(Work to complete): The records that follow are to be given again exactly, with their pictures omitted.

※ ※ ※

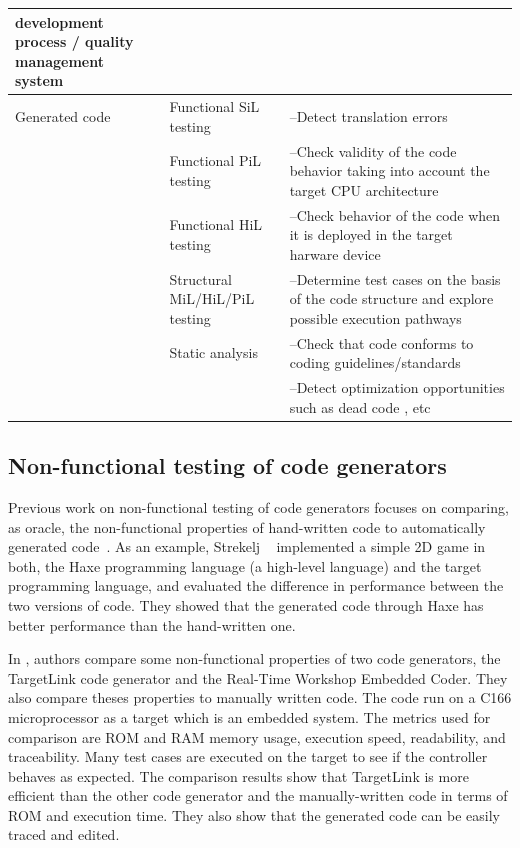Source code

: \begin{table}[H]
{\begin{tabular}{| p{} | p{} |p{} |}
			development process / quality management system \\ \hline
			Generated code 
			& Functional SiL testing & --Detect translation errors \\
			\cline{2-3}
			& Functional PiL testing & --Check validity of the code behavior taking into account the target CPU architecture \\
			\cline{2-3}
			& Functional HiL testing & --Check behavior of the code when it is deployed in the target harware device \\
			\cline{2-3}
			& Structural MiL/HiL/PiL testing & --Determine test cases on the basis of the code structure and explore possible execution pathways \\
			\cline{2-3}
			& Static analysis & --Check that code conforms to coding guidelines/standards\\
			&& --Detect optimization opportunities such as dead code \deleted[remark={redondant}]{detection}, etc \\
			\hline
		\end{tabular}}
		\label{tab:targetlink}
	\end{table}
 


\subsection{Non-functional testing of code generators}
\label{sec:Non-functional testing of code generators}
Previous work on non-functional testing of code generators focuses on comparing, as oracle, the non-functional properties of hand-written code to automatically generated code~\cite{stepasyuk2015evaluating,richard2013efficient}. As an example, Strekelj \etal~\cite{vstrekelj2015performance} implemented a simple 2D game in both, the Haxe programming language (a high-level language) and the target programming language, and evaluated the difference in performance between the two versions of code. They showed that the generated code through Haxe has better performance than the hand-written one. 

In \cite{ajwad2007evaluation}, authors compare some non-functional properties of two code generators, the TargetLink code generator and the Real-Time Workshop Embedded Coder. They also compare theses properties to manually written code. The code run on a C166 microprocessor as a target which is an embedded system.
The metrics used for comparison are ROM and RAM memory usage, execution speed, readability, and traceability. Many test cases are executed on the target to see if the controller behaves as expected.
The comparison results show that TargetLink is more efficient than the other code generator and  the manually-written code in terms of ROM and execution time. They also show that the generated code can be easily traced and edited.


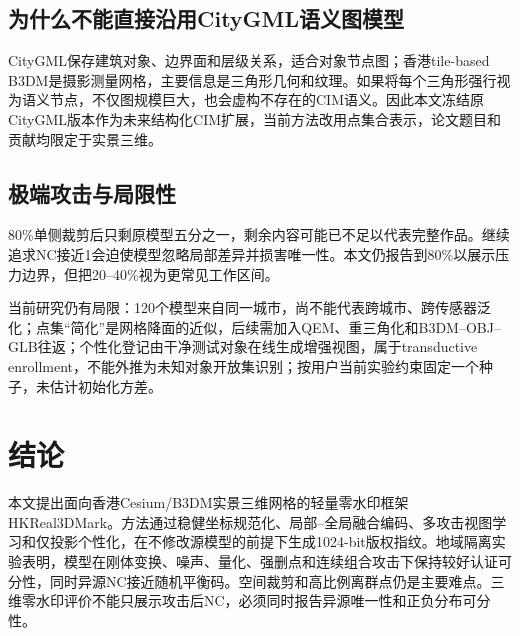 \documentclass[UTF8,fontset=fandol,11pt]{ctexart}
\newcommand{\method}{HKReal3DMark}
\begin{document}
\subsection{为什么不能直接沿用CityGML语义图模型}
CityGML保存建筑对象、边界面和层级关系，适合对象节点图；香港tile-based B3DM是摄影测量网格，主要信息是三角形几何和纹理。如果将每个三角形强行视为语义节点，不仅图规模巨大，也会虚构不存在的CIM语义。因此本文冻结原CityGML版本作为未来结构化CIM扩展，当前方法改用点集合表示，论文题目和贡献均限定于实景三维。

\subsection{极端攻击与局限性}
80\%单侧裁剪后只剩原模型五分之一，剩余内容可能已不足以代表完整作品。继续追求NC接近1会迫使模型忽略局部差异并损害唯一性。本文仍报告到80\%以展示压力边界，但把20--40\%视为更常见工作区间。

当前研究仍有局限：120个模型来自同一城市，尚不能代表跨城市、跨传感器泛化；点集“简化”是网格降面的近似，后续需加入QEM、重三角化和B3DM--OBJ--GLB往返；个性化登记由干净测试对象在线生成增强视图，属于transductive enrollment，不能外推为未知对象开放集识别；按用户当前实验约束固定一个种子，未估计初始化方差。

\section{结论}
本文提出面向香港Cesium/B3DM实景三维网格的轻量零水印框架\method。方法通过稳健坐标规范化、局部--全局融合编码、多攻击视图学习和仅投影个性化，在不修改源模型的前提下生成1024-bit版权指纹。地域隔离实验表明，模型在刚体变换、噪声、量化、强删点和连续组合攻击下保持较好认证可分性，同时异源NC接近随机平衡码。空间裁剪和高比例离群点仍是主要难点。三维零水印评价不能只展示攻击后NC，必须同时报告异源唯一性和正负分布可分性。

\end{document}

※ ※ ※

(Solved exercise):
Source code

: \begin{table}[H]
{\begin{tabular}{| p{} | p{} |p{} |}
			development process / quality management system \\ \hline
			Generated code 
			& Functional SiL testing & --Detect translation errors \\
			\cline{2-3}
			& Functional PiL testing & --Check validity of the code behavior taking into account the target CPU architecture \\
			\cline{2-3}
			& Functional HiL testing & --Check behavior of the code when it is deployed in the target harware device \\
			\cline{2-3}
			& Structural MiL/HiL/PiL testing & --Determine test cases on the basis of the code structure and explore possible execution pathways \\
			\cline{2-3}
			& Static analysis & --Check that code conforms to coding guidelines/standards\\
			&& --Detect optimization opportunities such as dead code \deleted[remark={redondant}]{detection}, etc \\
			\hline
		\end{tabular}}
		\label{tab:targetlink}
	\end{table}
 


\subsection{Non-functional testing of code generators}
\label{sec:Non-functional testing of code generators}
Previous work on non-functional testing of code generators focuses on comparing, as oracle, the non-functional properties of hand-written code to automatically generated code~\cite{stepasyuk2015evaluating,richard2013efficient}. As an example, Strekelj \etal~\cite{vstrekelj2015performance} implemented a simple 2D game in both, the Haxe programming language (a high-level language) and the target programming language, and evaluated the difference in performance between the two versions of code. They showed that the generated code through Haxe has better performance than the hand-written one. 

In \cite{ajwad2007evaluation}, authors compare some non-functional properties of two code generators, the TargetLink code generator and the Real-Time Workshop Embedded Coder. They also compare theses properties to manually written code. The code run on a C166 microprocessor as a target which is an embedded system.
The metrics used for comparison are ROM and RAM memory usage, execution speed, readability, and traceability. Many test cases are executed on the target to see if the controller behaves as expected.
The comparison results show that TargetLink is more efficient than the other code generator and  the manually-written code in terms of ROM and execution time. They also show that the generated code can be easily traced and edited.


 \documentclass[UTF8,fontset=fandol,11pt]{ctexart}
\newcommand{\method}{HKReal3DMark}
\begin{document}
\subsection{为什么不能直接沿用CityGML语义图模型}
CityGML保存建筑对象、边界面和层级关系，适合对象节点图；香港tile-based B3DM是摄影测量网格，主要信息是三角形几何和纹理。如果将每个三角形强行视为语义节点，不仅图规模巨大，也会虚构不存在的CIM语义。因此本文冻结原CityGML版本作为未来结构化CIM扩展，当前方法改用点集合表示，论文题目和贡献均限定于实景三维。

\subsection{极端攻击与局限性}
80\%单侧裁剪后只剩原模型五分之一，剩余内容可能已不足以代表完整作品。继续追求NC接近1会迫使模型忽略局部差异并损害唯一性。本文仍报告到80\%以展示压力边界，但把20--40\%视为更常见工作区间。

当前研究仍有局限：120个模型来自同一城市，尚不能代表跨城市、跨传感器泛化；点集“简化”是网格降面的近似，后续需加入QEM、重三角化和B3DM--OBJ--GLB往返；个性化登记由干净测试对象在线生成增强视图，属于transductive enrollment，不能外推为未知对象开放集识别；按用户当前实验约束固定一个种子，未估计初始化方差。

\section{结论}
本文提出面向香港Cesium/B3DM实景三维网格的轻量零水印框架\method。方法通过稳健坐标规范化、局部--全局融合编码、多攻击视图学习和仅投影个性化，在不修改源模型的前提下生成1024-bit版权指纹。地域隔离实验表明，模型在刚体变换、噪声、量化、强删点和连续组合攻击下保持较好认证可分性，同时异源NC接近随机平衡码。空间裁剪和高比例离群点仍是主要难点。三维零水印评价不能只展示攻击后NC，必须同时报告异源唯一性和正负分布可分性。

\end{document}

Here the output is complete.